• **Assignment**
Restate every entry word for word.
######
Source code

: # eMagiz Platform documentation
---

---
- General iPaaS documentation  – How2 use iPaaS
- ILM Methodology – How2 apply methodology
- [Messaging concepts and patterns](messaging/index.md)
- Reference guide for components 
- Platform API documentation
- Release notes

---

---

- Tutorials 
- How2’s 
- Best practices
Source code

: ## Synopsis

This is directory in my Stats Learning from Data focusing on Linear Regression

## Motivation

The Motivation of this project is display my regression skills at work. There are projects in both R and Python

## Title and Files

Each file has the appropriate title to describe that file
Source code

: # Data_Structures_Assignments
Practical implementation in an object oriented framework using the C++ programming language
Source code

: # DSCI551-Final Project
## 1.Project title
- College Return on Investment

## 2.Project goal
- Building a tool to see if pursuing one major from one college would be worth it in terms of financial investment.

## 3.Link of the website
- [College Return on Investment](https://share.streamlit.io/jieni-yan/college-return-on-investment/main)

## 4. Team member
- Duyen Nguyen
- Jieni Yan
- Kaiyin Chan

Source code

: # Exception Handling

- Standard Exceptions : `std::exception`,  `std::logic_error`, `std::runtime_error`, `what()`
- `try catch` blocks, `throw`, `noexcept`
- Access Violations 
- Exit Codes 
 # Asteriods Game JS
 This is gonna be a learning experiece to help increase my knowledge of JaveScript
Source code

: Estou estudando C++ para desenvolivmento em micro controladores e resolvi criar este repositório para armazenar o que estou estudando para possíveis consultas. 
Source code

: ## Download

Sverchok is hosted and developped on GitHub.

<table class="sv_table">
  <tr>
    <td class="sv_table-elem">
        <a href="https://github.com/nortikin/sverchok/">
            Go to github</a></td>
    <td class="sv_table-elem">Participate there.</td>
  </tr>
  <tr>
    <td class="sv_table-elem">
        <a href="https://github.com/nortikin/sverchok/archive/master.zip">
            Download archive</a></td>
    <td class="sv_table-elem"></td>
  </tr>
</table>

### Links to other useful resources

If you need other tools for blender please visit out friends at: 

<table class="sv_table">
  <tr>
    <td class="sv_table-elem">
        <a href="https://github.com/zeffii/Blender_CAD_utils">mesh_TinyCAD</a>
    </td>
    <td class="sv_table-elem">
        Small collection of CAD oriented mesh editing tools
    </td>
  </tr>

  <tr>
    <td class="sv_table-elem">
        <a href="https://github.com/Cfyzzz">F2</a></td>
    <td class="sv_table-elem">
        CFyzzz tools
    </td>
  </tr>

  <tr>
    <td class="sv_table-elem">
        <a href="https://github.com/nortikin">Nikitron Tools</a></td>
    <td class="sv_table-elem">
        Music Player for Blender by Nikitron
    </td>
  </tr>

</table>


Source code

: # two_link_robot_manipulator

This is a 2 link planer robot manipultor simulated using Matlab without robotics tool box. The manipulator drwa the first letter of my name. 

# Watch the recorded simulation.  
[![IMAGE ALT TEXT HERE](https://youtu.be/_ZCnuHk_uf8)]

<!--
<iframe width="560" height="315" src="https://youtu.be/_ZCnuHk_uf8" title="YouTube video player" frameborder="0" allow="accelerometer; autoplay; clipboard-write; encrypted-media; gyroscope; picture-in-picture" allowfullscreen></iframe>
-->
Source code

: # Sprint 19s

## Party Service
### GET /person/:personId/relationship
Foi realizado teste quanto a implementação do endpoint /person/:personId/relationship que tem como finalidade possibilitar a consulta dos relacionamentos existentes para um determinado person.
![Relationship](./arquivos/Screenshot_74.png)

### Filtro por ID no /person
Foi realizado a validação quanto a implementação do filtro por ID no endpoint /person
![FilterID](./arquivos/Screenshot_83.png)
######
• **Answer box**
Source code

: # eMagiz Platform documentation
---

---
- General iPaaS documentation  – How2 use iPaaS
- ILM Methodology – How2 apply methodology
- [Messaging concepts and patterns](messaging/index.md)
- Reference guide for components 
- Platform API documentation
- Release notes

---

---

- Tutorials 
- How2’s 
- Best practices
Source code

: ## Synopsis

This is directory in my Stats Learning from Data focusing on Linear Regression

## Motivation

The Motivation of this project is display my regression skills at work. There are projects in both R and Python

## Title and Files

Each file has the appropriate title to describe that file
Source code

: # Data_Structures_Assignments
Practical implementation in an object oriented framework using the C++ programming language
Source code

: # DSCI551-Final Project
## 1.Project title
- College Return on Investment

## 2.Project goal
- Building a tool to see if pursuing one major from one college would be worth it in terms of financial investment.

## 3.Link of the website
- [College Return on Investment](https://share.streamlit.io/jieni-yan/college-return-on-investment/main)

## 4. Team member
- Duyen Nguyen
- Jieni Yan
- Kaiyin Chan

Source code

: # Exception Handling

- Standard Exceptions : `std::exception`,  `std::logic_error`, `std::runtime_error`, `what()`
- `try catch` blocks, `throw`, `noexcept`
- Access Violations 
- Exit Codes 
 # Asteriods Game JS
 This is gonna be a learning experiece to help increase my knowledge of JaveScript
Source code

: Estou estudando C++ para desenvolivmento em micro controladores e resolvi criar este repositório para armazenar o que estou estudando para possíveis consultas. 
Source code

: ## Download

Sverchok is hosted and developped on GitHub.

<table class="sv_table">
  <tr>
    <td class="sv_table-elem">
        <a href="https://github.com/nortikin/sverchok/">
            Go to github</a></td>
    <td class="sv_table-elem">Participate there.</td>
  </tr>
  <tr>
    <td class="sv_table-elem">
        <a href="https://github.com/nortikin/sverchok/archive/master.zip">
            Download archive</a></td>
    <td class="sv_table-elem"></td>
  </tr>
</table>

### Links to other useful resources

If you need other tools for blender please visit out friends at: 

<table class="sv_table">
  <tr>
    <td class="sv_table-elem">
        <a href="https://github.com/zeffii/Blender_CAD_utils">mesh_TinyCAD</a>
    </td>
    <td class="sv_table-elem">
        Small collection of CAD oriented mesh editing tools
    </td>
  </tr>

  <tr>
    <td class="sv_table-elem">
        <a href="https://github.com/Cfyzzz">F2</a></td>
    <td class="sv_table-elem">
        CFyzzz tools
    </td>
  </tr>

  <tr>
    <td class="sv_table-elem">
        <a href="https://github.com/nortikin">Nikitron Tools</a></td>
    <td class="sv_table-elem">
        Music Player for Blender by Nikitron
    </td>
  </tr>

</table>


Source code

: # two_link_robot_manipulator

This is a 2 link planer robot manipultor simulated using Matlab without robotics tool box. The manipulator drwa the first letter of my name. 

# Watch the recorded simulation.  
[![IMAGE ALT TEXT HERE](https://youtu.be/_ZCnuHk_uf8)]

<!--
<iframe width="560" height="315" src="https://youtu.be/_ZCnuHk_uf8" title="YouTube video player" frameborder="0" allow="accelerometer; autoplay; clipboard-write; encrypted-media; gyroscope; picture-in-picture" allowfullscreen></iframe>
-->
Source code

: # Sprint 19s

## Party Service
### GET /person/:personId/relationship
Foi realizado teste quanto a implementação do endpoint /person/:personId/relationship que tem como finalidade possibilitar a consulta dos relacionamentos existentes para um determinado person.
![Relationship](./arquivos/Screenshot_74.png)

### Filtro por ID no /person
Foi realizado a validação quanto a implementação do filtro por ID no endpoint /person
![FilterID](./arquivos/Screenshot_83.png)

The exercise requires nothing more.